Report every line in the records below that holds the word "python".

(Stored data entries)

-- -- --

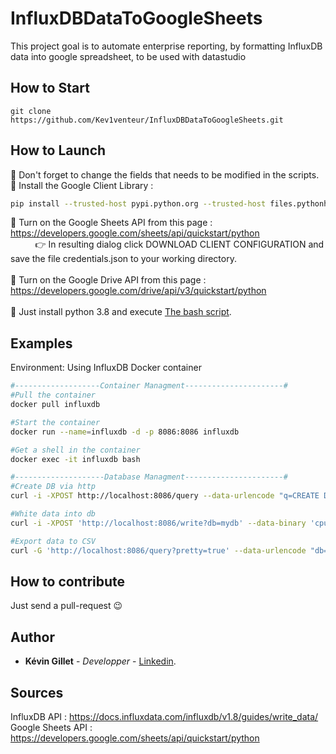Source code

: # InfluxDBDataToGoogleSheets
This project goal is to automate enterprise reporting, by formatting InfluxDB data into google spreadsheet, to be used with datastudio
## How to Start
```
git clone https://github.com/Kev1venteur/InfluxDBDataToGoogleSheets.git
```

## How to Launch
:pushpin: Don't forget to change the fields that needs to be modified in the scripts. </br>
:pushpin: Install the Google Client Library :
``` sh
pip install --trusted-host pypi.python.org --trusted-host files.pythonhosted.org --trusted-host pypi.org --upgrade pip --upgrade requests-toolbelt google-api-python-client google-auth-httplib2 google-auth-oauthlib gspread
```
:pushpin: Turn on the Google Sheets API from this page : https://developers.google.com/sheets/api/quickstart/python </br>
    &nbsp;&nbsp;&nbsp;&nbsp;&nbsp;&nbsp;&nbsp;&nbsp;&nbsp; :point_right: In resulting dialog click DOWNLOAD CLIENT CONFIGURATION and save the file credentials.json to your working directory.</br></br>
:pushpin: Turn on the Google Drive API from this page : https://developers.google.com/drive/api/v3/quickstart/python </br></br>
:pushpin: Just install python 3.8 and execute [The bash script](grafana-data_exporter.sh). </br>

## Examples
Environment: Using InfluxDB Docker container

``` sh
#-------------------Container Managment----------------------#
#Pull the container
docker pull influxdb

#Start the container
docker run --name=influxdb -d -p 8086:8086 influxdb

#Get a shell in the container
docker exec -it influxdb bash

#--------------------Database Managment----------------------#
#Create DB via http
curl -i -XPOST http://localhost:8086/query --data-urlencode "q=CREATE DATABASE mydb"

#White data into db
curl -i -XPOST 'http://localhost:8086/write?db=mydb' --data-binary 'cpu_load_short,host=server01,region=us-west value=0.64 1434055562000000000'

#Export data to CSV
curl -G 'http://localhost:8086/query?pretty=true' --data-urlencode "db=mydb" --data-urlencode "q=SELECT \"value\" FROM \"cpu_load_short\" WHERE \"region\"='us-west'" -H "Accept: application/csv" > raw-csv-data.csv
```

## How to contribute
Just send a pull-request 😉

## Author
- <b>Kévin Gillet</b> - <i>Developper</i> - <a href="https://www.linkedin.com/in/k%C3%A9vin-gillet-50b25b175/">Linkedin</a>.

## Sources
InfluxDB API : https://docs.influxdata.com/influxdb/v1.8/guides/write_data/ </br>
Google Sheets API : https://developers.google.com/sheets/api/quickstart/python </br>
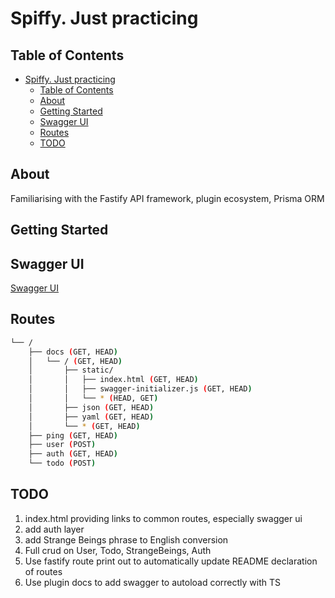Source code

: # Spiffy. Just practicing

## Table of Contents
- [Spiffy. Just practicing](#spiffy-just-practicing)
  - [Table of Contents](#table-of-contents)
  - [About](#about)
  - [Getting Started](#getting-started)
  - [Swagger UI](#swagger-ui)
  - [Routes](#routes)
  - [TODO](#todo)

## About

Familiarising with the Fastify API framework, plugin ecosystem, Prisma ORM

## Getting Started

## Swagger UI

[Swagger UI](http://localhost:8080/docs/static/index.html#/default)

## Routes

```bash
└── /
    ├── docs (GET, HEAD)
    │   └── / (GET, HEAD)
    │       ├── static/
    │       │   ├── index.html (GET, HEAD)
    │       │   ├── swagger-initializer.js (GET, HEAD)
    │       │   └── * (HEAD, GET)
    │       ├── json (GET, HEAD)
    │       ├── yaml (GET, HEAD)
    │       └── * (GET, HEAD)
    ├── ping (GET, HEAD)
    ├── user (POST)
    ├── auth (GET, HEAD)
    └── todo (POST)
```


## TODO

1. index.html providing links to common routes, especially swagger ui
2. add auth layer
3. add Strange Beings phrase to English conversion
4. Full crud on User, Todo, StrangeBeings, Auth
5. Use fastify route print out to automatically update README declaration of routes
6. Use plugin docs to add swagger to autoload correctly with TS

-- -- --

:: OUTPUT FOR THIS EXERCISE ::
pip install --trusted-host pypi.python.org --trusted-host files.pythonhosted.org --trusted-host pypi.org --upgrade pip --upgrade requests-toolbelt google-api-python-client google-auth-httplib2 google-auth-oauthlib gspread
:pushpin: Turn on the Google Sheets API from this page : https://developers.google.com/sheets/api/quickstart/python </br>
:pushpin: Turn on the Google Drive API from this page : https://developers.google.com/drive/api/v3/quickstart/python </br></br>
:pushpin: Just install python 3.8 and execute [The bash script](grafana-data_exporter.sh). </br>
Google Sheets API : https://developers.google.com/sheets/api/quickstart/python </br>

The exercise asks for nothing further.